Activity – From the very first line of the data to the line containing "### 3. Base Table Configuration", retype everything exactly, leaving the pictures behind.

Information –
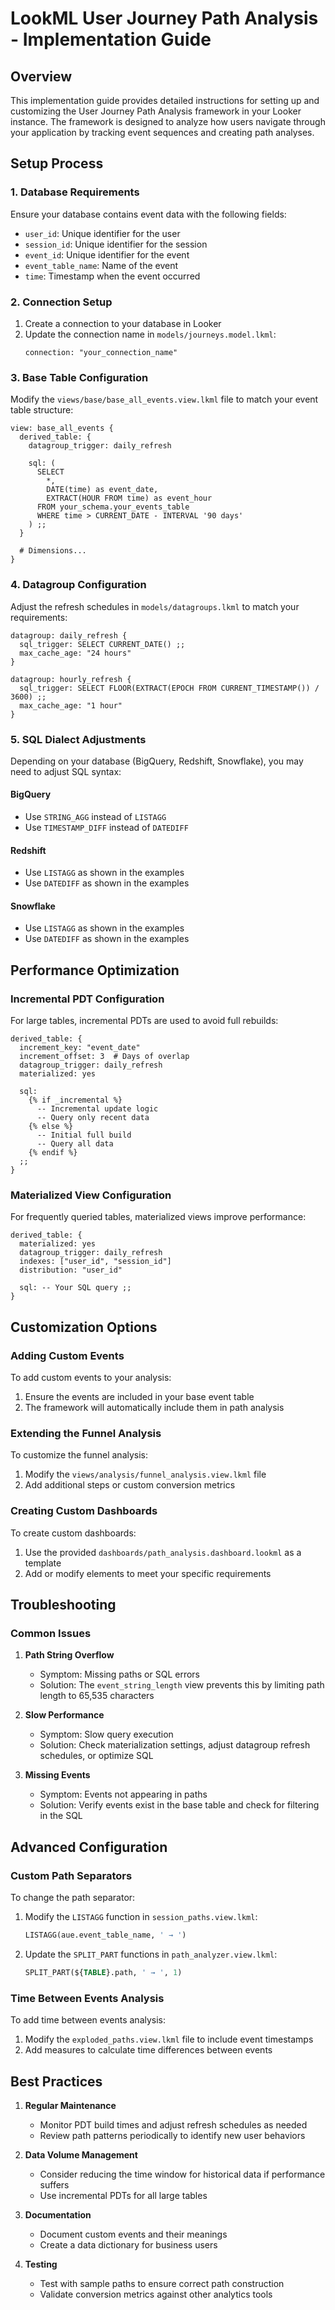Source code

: # LookML User Journey Path Analysis - Implementation Guide

## Overview

This implementation guide provides detailed instructions for setting up and customizing the User Journey Path Analysis framework in your Looker instance. The framework is designed to analyze how users navigate through your application by tracking event sequences and creating path analyses.

## Setup Process

### 1. Database Requirements

Ensure your database contains event data with the following fields:
- `user_id`: Unique identifier for the user
- `session_id`: Unique identifier for the session
- `event_id`: Unique identifier for the event
- `event_table_name`: Name of the event
- `time`: Timestamp when the event occurred

### 2. Connection Setup

1. Create a connection to your database in Looker
2. Update the connection name in `models/journeys.model.lkml`:
   ```lookml
   connection: "your_connection_name"
   ```

### 3. Base Table Configuration

Modify the `views/base/base_all_events.view.lkml` file to match your event table structure:

```lookml
view: base_all_events {
  derived_table: {
    datagroup_trigger: daily_refresh
    
    sql: (
      SELECT 
        *,
        DATE(time) as event_date,
        EXTRACT(HOUR FROM time) as event_hour
      FROM your_schema.your_events_table
      WHERE time > CURRENT_DATE - INTERVAL '90 days'
    ) ;;
  }
  
  # Dimensions...
}
```

### 4. Datagroup Configuration

Adjust the refresh schedules in `models/datagroups.lkml` to match your requirements:

```lookml
datagroup: daily_refresh {
  sql_trigger: SELECT CURRENT_DATE() ;;
  max_cache_age: "24 hours"
}

datagroup: hourly_refresh {
  sql_trigger: SELECT FLOOR(EXTRACT(EPOCH FROM CURRENT_TIMESTAMP()) / 3600) ;;
  max_cache_age: "1 hour"
}
```

### 5. SQL Dialect Adjustments

Depending on your database (BigQuery, Redshift, Snowflake), you may need to adjust SQL syntax:

#### BigQuery
- Use `STRING_AGG` instead of `LISTAGG`
- Use `TIMESTAMP_DIFF` instead of `DATEDIFF`

#### Redshift
- Use `LISTAGG` as shown in the examples
- Use `DATEDIFF` as shown in the examples

#### Snowflake
- Use `LISTAGG` as shown in the examples
- Use `DATEDIFF` as shown in the examples

## Performance Optimization

### Incremental PDT Configuration

For large tables, incremental PDTs are used to avoid full rebuilds:

```lookml
derived_table: {
  increment_key: "event_date"
  increment_offset: 3  # Days of overlap
  datagroup_trigger: daily_refresh
  materialized: yes
  
  sql: 
    {% if _incremental %}
      -- Incremental update logic
      -- Query only recent data
    {% else %}
      -- Initial full build
      -- Query all data
    {% endif %}
  ;;
}
```

### Materialized View Configuration

For frequently queried tables, materialized views improve performance:

```lookml
derived_table: {
  materialized: yes
  datagroup_trigger: daily_refresh
  indexes: ["user_id", "session_id"]
  distribution: "user_id"
  
  sql: -- Your SQL query ;;
}
```

## Customization Options

### Adding Custom Events

To add custom events to your analysis:
1. Ensure the events are included in your base event table
2. The framework will automatically include them in path analysis

### Extending the Funnel Analysis

To customize the funnel analysis:
1. Modify the `views/analysis/funnel_analysis.view.lkml` file
2. Add additional steps or custom conversion metrics

### Creating Custom Dashboards

To create custom dashboards:
1. Use the provided `dashboards/path_analysis.dashboard.lookml` as a template
2. Add or modify elements to meet your specific requirements

## Troubleshooting

### Common Issues

1. **Path String Overflow**
   - Symptom: Missing paths or SQL errors
   - Solution: The `event_string_length` view prevents this by limiting path length to 65,535 characters

2. **Slow Performance**
   - Symptom: Slow query execution
   - Solution: Check materialization settings, adjust datagroup refresh schedules, or optimize SQL

3. **Missing Events**
   - Symptom: Events not appearing in paths
   - Solution: Verify events exist in the base table and check for filtering in the SQL

## Advanced Configuration

### Custom Path Separators

To change the path separator:
1. Modify the `LISTAGG` function in `session_paths.view.lkml`:
   ```sql
   LISTAGG(aue.event_table_name, ' → ')
   ```

2. Update the `SPLIT_PART` functions in `path_analyzer.view.lkml`:
   ```sql
   SPLIT_PART(${TABLE}.path, ' → ', 1)
   ```

### Time Between Events Analysis

To add time between events analysis:
1. Modify the `exploded_paths.view.lkml` file to include event timestamps
2. Add measures to calculate time differences between events

## Best Practices

1. **Regular Maintenance**
   - Monitor PDT build times and adjust refresh schedules as needed
   - Review path patterns periodically to identify new user behaviors

2. **Data Volume Management**
   - Consider reducing the time window for historical data if performance suffers
   - Use incremental PDTs for all large tables

3. **Documentation**
   - Document custom events and their meanings
   - Create a data dictionary for business users

4. **Testing**
   - Test with sample paths to ensure correct path construction
   - Validate conversion metrics against other analytics tools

Answer box –
Source code

: # LookML User Journey Path Analysis - Implementation Guide

## Overview

This implementation guide provides detailed instructions for setting up and customizing the User Journey Path Analysis framework in your Looker instance. The framework is designed to analyze how users navigate through your application by tracking event sequences and creating path analyses.

## Setup Process

### 1. Database Requirements

Ensure your database contains event data with the following fields:
- `user_id`: Unique identifier for the user
- `session_id`: Unique identifier for the session
- `event_id`: Unique identifier for the event
- `event_table_name`: Name of the event
- `time`: Timestamp when the event occurred

### 2. Connection Setup

1. Create a connection to your database in Looker
2. Update the connection name in `models/journeys.model.lkml`:
   ```lookml
   connection: "your_connection_name"
   ```

### 3. Base Table Configuration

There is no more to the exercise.